● Problem to solve: Go through the data below and gather each line containing "only".
---- Information supplied
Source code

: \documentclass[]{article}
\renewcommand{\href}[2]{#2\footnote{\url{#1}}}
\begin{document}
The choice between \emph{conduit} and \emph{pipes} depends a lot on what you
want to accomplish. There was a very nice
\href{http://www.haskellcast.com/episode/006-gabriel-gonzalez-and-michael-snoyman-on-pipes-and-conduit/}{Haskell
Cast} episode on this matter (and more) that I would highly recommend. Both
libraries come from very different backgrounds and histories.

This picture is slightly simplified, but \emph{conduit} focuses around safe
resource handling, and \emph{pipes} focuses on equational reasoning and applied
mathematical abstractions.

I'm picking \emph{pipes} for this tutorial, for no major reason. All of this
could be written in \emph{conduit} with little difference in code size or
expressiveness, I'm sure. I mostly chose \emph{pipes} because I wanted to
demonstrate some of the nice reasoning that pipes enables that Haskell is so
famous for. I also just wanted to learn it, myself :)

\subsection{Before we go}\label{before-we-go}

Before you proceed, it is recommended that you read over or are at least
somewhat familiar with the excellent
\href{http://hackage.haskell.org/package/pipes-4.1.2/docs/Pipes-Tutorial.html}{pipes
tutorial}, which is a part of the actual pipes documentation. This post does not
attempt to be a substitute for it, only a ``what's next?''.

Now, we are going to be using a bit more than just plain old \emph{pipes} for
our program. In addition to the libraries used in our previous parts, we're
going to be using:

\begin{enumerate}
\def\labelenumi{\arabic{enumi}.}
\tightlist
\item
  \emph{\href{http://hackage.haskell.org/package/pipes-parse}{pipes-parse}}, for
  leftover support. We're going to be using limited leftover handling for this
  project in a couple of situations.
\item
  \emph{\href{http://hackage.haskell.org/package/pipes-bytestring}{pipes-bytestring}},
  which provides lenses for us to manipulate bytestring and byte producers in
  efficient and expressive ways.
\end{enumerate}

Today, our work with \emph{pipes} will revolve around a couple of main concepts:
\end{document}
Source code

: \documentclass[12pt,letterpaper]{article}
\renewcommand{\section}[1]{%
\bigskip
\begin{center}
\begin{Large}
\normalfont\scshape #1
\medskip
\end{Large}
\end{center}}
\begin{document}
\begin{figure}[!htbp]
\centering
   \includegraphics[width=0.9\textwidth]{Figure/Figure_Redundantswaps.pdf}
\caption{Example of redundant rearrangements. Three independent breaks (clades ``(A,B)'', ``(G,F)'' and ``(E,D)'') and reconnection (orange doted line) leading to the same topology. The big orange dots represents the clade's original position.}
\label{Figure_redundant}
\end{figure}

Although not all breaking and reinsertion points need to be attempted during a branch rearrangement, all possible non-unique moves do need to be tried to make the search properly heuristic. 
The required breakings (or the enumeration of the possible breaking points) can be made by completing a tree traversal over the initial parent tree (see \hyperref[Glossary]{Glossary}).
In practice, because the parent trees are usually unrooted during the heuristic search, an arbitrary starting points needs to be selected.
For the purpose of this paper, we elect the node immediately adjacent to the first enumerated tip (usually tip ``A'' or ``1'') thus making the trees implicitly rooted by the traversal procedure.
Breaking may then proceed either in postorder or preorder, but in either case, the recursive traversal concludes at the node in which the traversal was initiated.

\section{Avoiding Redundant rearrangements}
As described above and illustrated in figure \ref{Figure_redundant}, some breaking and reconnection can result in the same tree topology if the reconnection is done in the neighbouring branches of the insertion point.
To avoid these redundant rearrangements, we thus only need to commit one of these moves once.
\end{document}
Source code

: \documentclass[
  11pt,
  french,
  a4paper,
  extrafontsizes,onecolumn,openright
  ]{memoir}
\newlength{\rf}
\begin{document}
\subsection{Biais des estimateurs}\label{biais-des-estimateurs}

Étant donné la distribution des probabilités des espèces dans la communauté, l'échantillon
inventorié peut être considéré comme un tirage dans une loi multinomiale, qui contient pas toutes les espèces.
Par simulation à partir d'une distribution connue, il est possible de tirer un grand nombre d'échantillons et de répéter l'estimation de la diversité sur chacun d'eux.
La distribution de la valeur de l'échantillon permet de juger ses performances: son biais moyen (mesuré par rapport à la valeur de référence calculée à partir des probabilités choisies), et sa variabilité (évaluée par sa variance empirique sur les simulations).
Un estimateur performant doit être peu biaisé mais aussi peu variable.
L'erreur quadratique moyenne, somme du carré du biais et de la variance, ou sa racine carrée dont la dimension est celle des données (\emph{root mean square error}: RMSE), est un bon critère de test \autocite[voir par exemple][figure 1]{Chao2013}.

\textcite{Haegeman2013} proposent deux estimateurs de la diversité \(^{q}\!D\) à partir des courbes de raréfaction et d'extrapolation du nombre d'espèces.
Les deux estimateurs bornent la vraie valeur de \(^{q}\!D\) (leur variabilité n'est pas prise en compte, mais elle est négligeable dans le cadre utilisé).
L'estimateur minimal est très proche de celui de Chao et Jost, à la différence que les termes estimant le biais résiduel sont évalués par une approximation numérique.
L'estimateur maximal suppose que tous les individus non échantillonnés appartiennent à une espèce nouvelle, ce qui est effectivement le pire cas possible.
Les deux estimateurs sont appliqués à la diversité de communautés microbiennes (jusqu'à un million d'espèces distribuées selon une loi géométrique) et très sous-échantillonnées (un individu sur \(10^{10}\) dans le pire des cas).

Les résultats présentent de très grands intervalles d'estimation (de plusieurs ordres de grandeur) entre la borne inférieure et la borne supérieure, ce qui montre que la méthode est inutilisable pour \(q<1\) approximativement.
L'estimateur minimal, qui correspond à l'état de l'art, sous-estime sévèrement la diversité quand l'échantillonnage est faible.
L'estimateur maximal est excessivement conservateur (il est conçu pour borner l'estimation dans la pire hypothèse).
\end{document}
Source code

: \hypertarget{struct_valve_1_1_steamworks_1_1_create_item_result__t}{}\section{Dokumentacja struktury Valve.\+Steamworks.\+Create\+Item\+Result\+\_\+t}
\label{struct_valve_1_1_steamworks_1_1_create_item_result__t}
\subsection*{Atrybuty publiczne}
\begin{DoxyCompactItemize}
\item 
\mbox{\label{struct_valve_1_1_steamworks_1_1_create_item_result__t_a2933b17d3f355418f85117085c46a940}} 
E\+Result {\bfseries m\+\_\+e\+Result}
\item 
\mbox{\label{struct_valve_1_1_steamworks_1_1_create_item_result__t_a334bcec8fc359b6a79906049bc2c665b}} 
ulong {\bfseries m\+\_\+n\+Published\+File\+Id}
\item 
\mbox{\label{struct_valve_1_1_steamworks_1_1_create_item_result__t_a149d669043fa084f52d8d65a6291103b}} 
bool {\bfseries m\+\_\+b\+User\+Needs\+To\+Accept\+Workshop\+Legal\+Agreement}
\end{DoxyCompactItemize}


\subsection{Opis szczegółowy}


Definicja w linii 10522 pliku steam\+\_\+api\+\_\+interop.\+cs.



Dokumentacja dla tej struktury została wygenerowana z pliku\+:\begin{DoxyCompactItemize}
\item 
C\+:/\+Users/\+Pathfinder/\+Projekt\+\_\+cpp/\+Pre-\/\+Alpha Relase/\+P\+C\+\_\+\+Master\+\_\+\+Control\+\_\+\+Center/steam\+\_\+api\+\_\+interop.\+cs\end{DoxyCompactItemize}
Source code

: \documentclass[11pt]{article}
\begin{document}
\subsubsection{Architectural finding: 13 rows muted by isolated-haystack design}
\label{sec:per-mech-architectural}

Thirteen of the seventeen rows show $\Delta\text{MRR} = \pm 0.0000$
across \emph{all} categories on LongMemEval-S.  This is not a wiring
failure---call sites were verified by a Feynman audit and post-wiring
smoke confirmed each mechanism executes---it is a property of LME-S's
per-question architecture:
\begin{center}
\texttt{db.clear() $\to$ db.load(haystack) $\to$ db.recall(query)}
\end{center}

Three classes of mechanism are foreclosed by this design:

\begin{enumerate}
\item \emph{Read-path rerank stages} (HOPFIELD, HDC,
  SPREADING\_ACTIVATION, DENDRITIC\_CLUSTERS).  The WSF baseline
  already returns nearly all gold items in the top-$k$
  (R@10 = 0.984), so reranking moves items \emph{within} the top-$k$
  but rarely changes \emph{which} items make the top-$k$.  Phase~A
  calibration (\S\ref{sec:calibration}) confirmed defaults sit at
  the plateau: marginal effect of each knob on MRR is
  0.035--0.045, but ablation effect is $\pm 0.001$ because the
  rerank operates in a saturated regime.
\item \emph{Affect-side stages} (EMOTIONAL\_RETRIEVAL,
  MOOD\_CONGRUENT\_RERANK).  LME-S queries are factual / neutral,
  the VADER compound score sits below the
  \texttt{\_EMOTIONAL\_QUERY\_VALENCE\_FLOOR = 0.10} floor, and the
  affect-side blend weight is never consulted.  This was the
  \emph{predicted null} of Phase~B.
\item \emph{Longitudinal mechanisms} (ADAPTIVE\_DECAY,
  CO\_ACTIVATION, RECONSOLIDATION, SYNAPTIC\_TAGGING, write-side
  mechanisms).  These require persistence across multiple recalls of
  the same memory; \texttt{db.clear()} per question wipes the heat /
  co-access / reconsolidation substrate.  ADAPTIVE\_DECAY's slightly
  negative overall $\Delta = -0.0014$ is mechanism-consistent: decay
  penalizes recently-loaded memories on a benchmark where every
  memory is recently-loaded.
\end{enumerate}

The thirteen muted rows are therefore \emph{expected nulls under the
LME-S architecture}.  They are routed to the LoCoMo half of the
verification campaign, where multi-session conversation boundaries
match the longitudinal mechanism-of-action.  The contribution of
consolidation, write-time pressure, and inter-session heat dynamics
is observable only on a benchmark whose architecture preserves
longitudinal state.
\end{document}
--------
● Task solution:
attempt to be a substitute for it, only a ``what's next?''.
To avoid these redundant rearrangements, we thus only need to commit one of these moves once.
is observable only on a benchmark whose architecture preserves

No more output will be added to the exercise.